▶ **What you will do**:
Every record below must be retyped exactly, with the pictures left out.

────────────────────────────────────────

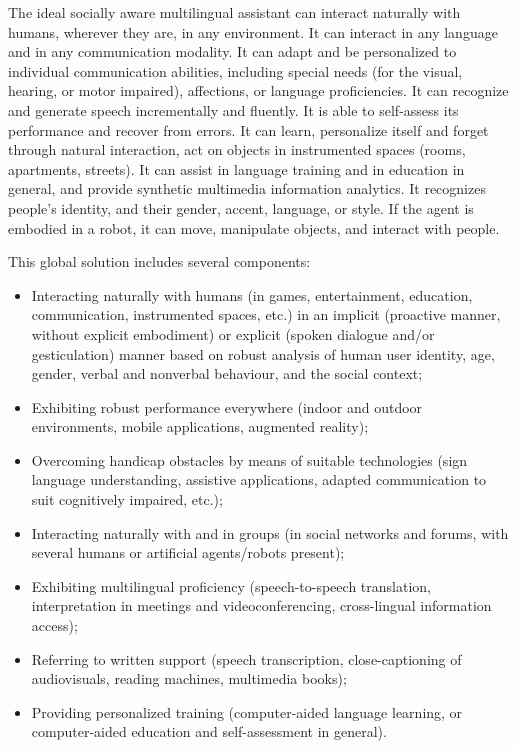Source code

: \documentclass[10pt, plain]{../../metanetpaper}
\begin{document}
\begin{multicols}{2}
The ideal socially aware multilingual assistant can interact naturally with humans, wherever they are, in any environment. It can interact in any language and in any communication modality. It can adapt and be personalized to individual communication abilities, including special needs (for the visual, hearing, or motor impaired), affections, or language proficiencies. It can recognize and generate speech incrementally and fluently. It is able to self-assess its performance and recover from errors. It can learn, personalize itself and forget through natural interaction, act on objects in instrumented spaces (rooms, apartments, streets). It can assist in language training and in education in general, and provide synthetic multimedia information analytics. It recognizes people’s identity, and their gender, accent, language, or style. If the agent is embodied in a robot, it can move, manipulate objects, and interact with people.

This global solution includes several components:

\begin{itemize}
\item Interacting naturally with humans (in games, entertainment, education, communication, instrumented spaces, etc.) in an implicit (proactive manner, without explicit embodiment) or explicit (spoken dialogue and/or gesticulation) manner based on robust analysis of human user identity, age, gender, verbal and nonverbal behaviour, and the social context;
\item Exhibiting robust performance everywhere (indoor and outdoor environments, mobile applications, augmented reality);
\item Overcoming handicap obstacles by means of suitable technologies (sign language understanding, assistive applications, adapted communication to suit cognitively impaired, etc.);
\item Interacting naturally with and in groups (in social networks and forums, with several humans or artificial agents/robots present);
\item Exhibiting multilingual proficiency (speech-to-speech translation, interpretation in meetings and videoconferencing, cross-lingual information access);
\item Referring to written support (speech transcription, close-captioning of audiovisuals, reading machines, multimedia books);
\item Providing personalized training (computer-aided language learning, or computer-aided education and self-assessment in general).
\end{itemize}


\end{multicols}
\end{document}
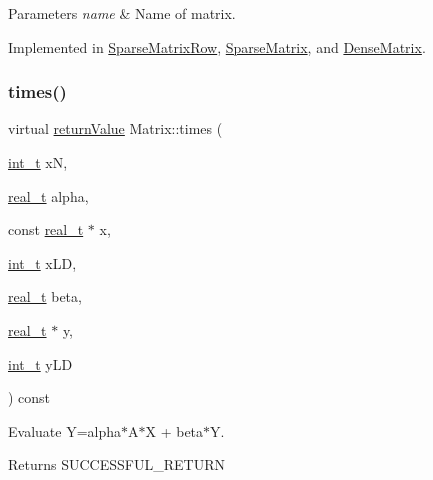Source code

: \begin{DoxyParams}{Parameters}
{\em name} & Name of matrix. \\
\hline
\end{DoxyParams}


Implemented in \hyperlink{class_sparse_matrix_row_a471469c7fc2240bd379b8a3aa64634a9}{Sparse\+Matrix\+Row}, \hyperlink{class_sparse_matrix_aa27acfde647c2648d1b8e71a0a53c39e}{Sparse\+Matrix}, and \hyperlink{class_dense_matrix_a248f137d9f0f1cd385d9c73a847bf88e}{Dense\+Matrix}.

\mbox{\label{class_matrix_a329b638ce6ce41715b156766646b3fcc}} 
\subsubsection{\texorpdfstring{times()}{times()}\hspace{0.1cm}{\footnotesize\ttfamily [1/2]}}
{\footnotesize\ttfamily virtual \hyperlink{_message_handling_8hpp_a81d556f613bfbabd0b1f9488c0fa865e}{return\+Value} Matrix\+::times (\begin{DoxyParamCaption}\item[{\hyperlink{_types_8hpp_ab6fd6105e64ed14a0c9281326f05e623}{int\+\_\+t}}]{xN,  }\item[{\hyperlink{qp_o_a_s_e_s__wrapper_8h_a0d00e2b3dfadee81331bbb39068570c4}{real\+\_\+t}}]{alpha,  }\item[{const \hyperlink{qp_o_a_s_e_s__wrapper_8h_a0d00e2b3dfadee81331bbb39068570c4}{real\+\_\+t} $\ast$}]{x,  }\item[{\hyperlink{_types_8hpp_ab6fd6105e64ed14a0c9281326f05e623}{int\+\_\+t}}]{x\+LD,  }\item[{\hyperlink{qp_o_a_s_e_s__wrapper_8h_a0d00e2b3dfadee81331bbb39068570c4}{real\+\_\+t}}]{beta,  }\item[{\hyperlink{qp_o_a_s_e_s__wrapper_8h_a0d00e2b3dfadee81331bbb39068570c4}{real\+\_\+t} $\ast$}]{y,  }\item[{\hyperlink{_types_8hpp_ab6fd6105e64ed14a0c9281326f05e623}{int\+\_\+t}}]{y\+LD }\end{DoxyParamCaption}) const\hspace{0.3cm}{\ttfamily [pure virtual]}}

Evaluate Y=alpha$\ast$\+A$\ast$X + beta$\ast$Y. \begin{DoxyReturn}{Returns}
S\+U\+C\+C\+E\+S\+S\+F\+U\+L\+\_\+\+R\+E\+T\+U\+RN 
\end{DoxyReturn}

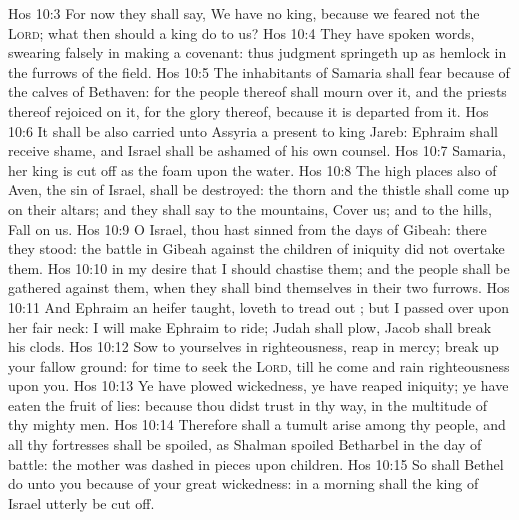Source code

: \vs Hos 10:3 For now they shall say, We have no king, because we feared not the \textsc{Lord}; what then should a king do to us?
\vs Hos 10:4 They have spoken words, swearing falsely in making a covenant: thus judgment springeth up as hemlock in the furrows of the field.
\vs Hos 10:5 The inhabitants of Samaria shall fear because of the calves of Bethaven: for the people thereof shall mourn over it, and the priests thereof  rejoiced on it, for the glory thereof, because it is departed from it.
\vs Hos 10:6 It shall be also carried unto Assyria  a present to king Jareb: Ephraim shall receive shame, and Israel shall be ashamed of his own counsel.
\vs Hos 10:7  Samaria, her king is cut off as the foam upon the water.
\vs Hos 10:8 The high places also of Aven, the sin of Israel, shall be destroyed: the thorn and the thistle shall come up on their altars; and they shall say to the mountains, Cover us; and to the hills, Fall on us.
\vs Hos 10:9 O Israel, thou hast sinned from the days of Gibeah: there they stood: the battle in Gibeah against the children of iniquity did not overtake them.
\vs Hos 10:10  in my desire that I should chastise them; and the people shall be gathered against them, when they shall bind themselves in their two furrows.
\vs Hos 10:11 And Ephraim  an heifer  taught,  loveth to tread out ; but I passed over upon her fair neck: I will make Ephraim to ride; Judah shall plow,  Jacob shall break his clods.
\vs Hos 10:12 Sow to yourselves in righteousness, reap in mercy; break up your fallow ground: for  time to seek the \textsc{Lord}, till he come and rain righteousness upon you.
\vs Hos 10:13 Ye have plowed wickedness, ye have reaped iniquity; ye have eaten the fruit of lies: because thou didst trust in thy way, in the multitude of thy mighty men.
\vs Hos 10:14 Therefore shall a tumult arise among thy people, and all thy fortresses shall be spoiled, as Shalman spoiled Betharbel in the day of battle: the mother was dashed in pieces upon  children.
\vs Hos 10:15 So shall Bethel do unto you because of your great wickedness: in a morning shall the king of Israel utterly be cut off.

────────────────────────────────────────

▶ **Result**:
Source code

: \documentclass[10pt, plain]{../../metanetpaper}
\begin{document}
\begin{multicols}{2}
The ideal socially aware multilingual assistant can interact naturally with humans, wherever they are, in any environment. It can interact in any language and in any communication modality. It can adapt and be personalized to individual communication abilities, including special needs (for the visual, hearing, or motor impaired), affections, or language proficiencies. It can recognize and generate speech incrementally and fluently. It is able to self-assess its performance and recover from errors. It can learn, personalize itself and forget through natural interaction, act on objects in instrumented spaces (rooms, apartments, streets). It can assist in language training and in education in general, and provide synthetic multimedia information analytics. It recognizes people’s identity, and their gender, accent, language, or style. If the agent is embodied in a robot, it can move, manipulate objects, and interact with people.

This global solution includes several components:

\begin{itemize}
\item Interacting naturally with humans (in games, entertainment, education, communication, instrumented spaces, etc.) in an implicit (proactive manner, without explicit embodiment) or explicit (spoken dialogue and/or gesticulation) manner based on robust analysis of human user identity, age, gender, verbal and nonverbal behaviour, and the social context;
\item Exhibiting robust performance everywhere (indoor and outdoor environments, mobile applications, augmented reality);
\item Overcoming handicap obstacles by means of suitable technologies (sign language understanding, assistive applications, adapted communication to suit cognitively impaired, etc.);
\item Interacting naturally with and in groups (in social networks and forums, with several humans or artificial agents/robots present);
\item Exhibiting multilingual proficiency (speech-to-speech translation, interpretation in meetings and videoconferencing, cross-lingual information access);
\item Referring to written support (speech transcription, close-captioning of audiovisuals, reading machines, multimedia books);
\item Providing personalized training (computer-aided language learning, or computer-aided education and self-assessment in general).
\end{itemize}


\end{multicols}
\end{document}
Source code

: \begin{DoxyParams}{Parameters}
{\em name} & Name of matrix. \\
\hline
\end{DoxyParams}


Implemented in \hyperlink{class_sparse_matrix_row_a471469c7fc2240bd379b8a3aa64634a9}{Sparse\+Matrix\+Row}, \hyperlink{class_sparse_matrix_aa27acfde647c2648d1b8e71a0a53c39e}{Sparse\+Matrix}, and \hyperlink{class_dense_matrix_a248f137d9f0f1cd385d9c73a847bf88e}{Dense\+Matrix}.

\mbox{\label{class_matrix_a329b638ce6ce41715b156766646b3fcc}} 
\subsubsection{\texorpdfstring{times()}{times()}\hspace{0.1cm}{\footnotesize\ttfamily [1/2]}}
{\footnotesize\ttfamily virtual \hyperlink{_message_handling_8hpp_a81d556f613bfbabd0b1f9488c0fa865e}{return\+Value} Matrix\+::times (\begin{DoxyParamCaption}\item[{\hyperlink{_types_8hpp_ab6fd6105e64ed14a0c9281326f05e623}{int\+\_\+t}}]{xN,  }\item[{\hyperlink{qp_o_a_s_e_s__wrapper_8h_a0d00e2b3dfadee81331bbb39068570c4}{real\+\_\+t}}]{alpha,  }\item[{const \hyperlink{qp_o_a_s_e_s__wrapper_8h_a0d00e2b3dfadee81331bbb39068570c4}{real\+\_\+t} $\ast$}]{x,  }\item[{\hyperlink{_types_8hpp_ab6fd6105e64ed14a0c9281326f05e623}{int\+\_\+t}}]{x\+LD,  }\item[{\hyperlink{qp_o_a_s_e_s__wrapper_8h_a0d00e2b3dfadee81331bbb39068570c4}{real\+\_\+t}}]{beta,  }\item[{\hyperlink{qp_o_a_s_e_s__wrapper_8h_a0d00e2b3dfadee81331bbb39068570c4}{real\+\_\+t} $\ast$}]{y,  }\item[{\hyperlink{_types_8hpp_ab6fd6105e64ed14a0c9281326f05e623}{int\+\_\+t}}]{y\+LD }\end{DoxyParamCaption}) const\hspace{0.3cm}{\ttfamily [pure virtual]}}

Evaluate Y=alpha$\ast$\+A$\ast$X + beta$\ast$Y. \begin{DoxyReturn}{Returns}
S\+U\+C\+C\+E\+S\+S\+F\+U\+L\+\_\+\+R\+E\+T\+U\+RN 
\end{DoxyReturn}

Source code

: \vs Hos 10:3 For now they shall say, We have no king, because we feared not the \textsc{Lord}; what then should a king do to us?
\vs Hos 10:4 They have spoken words, swearing falsely in making a covenant: thus judgment springeth up as hemlock in the furrows of the field.
\vs Hos 10:5 The inhabitants of Samaria shall fear because of the calves of Bethaven: for the people thereof shall mourn over it, and the priests thereof  rejoiced on it, for the glory thereof, because it is departed from it.
\vs Hos 10:6 It shall be also carried unto Assyria  a present to king Jareb: Ephraim shall receive shame, and Israel shall be ashamed of his own counsel.
\vs Hos 10:7  Samaria, her king is cut off as the foam upon the water.
\vs Hos 10:8 The high places also of Aven, the sin of Israel, shall be destroyed: the thorn and the thistle shall come up on their altars; and they shall say to the mountains, Cover us; and to the hills, Fall on us.
\vs Hos 10:9 O Israel, thou hast sinned from the days of Gibeah: there they stood: the battle in Gibeah against the children of iniquity did not overtake them.
\vs Hos 10:10  in my desire that I should chastise them; and the people shall be gathered against them, when they shall bind themselves in their two furrows.
\vs Hos 10:11 And Ephraim  an heifer  taught,  loveth to tread out ; but I passed over upon her fair neck: I will make Ephraim to ride; Judah shall plow,  Jacob shall break his clods.
\vs Hos 10:12 Sow to yourselves in righteousness, reap in mercy; break up your fallow ground: for  time to seek the \textsc{Lord}, till he come and rain righteousness upon you.
\vs Hos 10:13 Ye have plowed wickedness, ye have reaped iniquity; ye have eaten the fruit of lies: because thou didst trust in thy way, in the multitude of thy mighty men.
\vs Hos 10:14 Therefore shall a tumult arise among thy people, and all thy fortresses shall be spoiled, as Shalman spoiled Betharbel in the day of battle: the mother was dashed in pieces upon  children.
\vs Hos 10:15 So shall Bethel do unto you because of your great wickedness: in a morning shall the king of Israel utterly be cut off.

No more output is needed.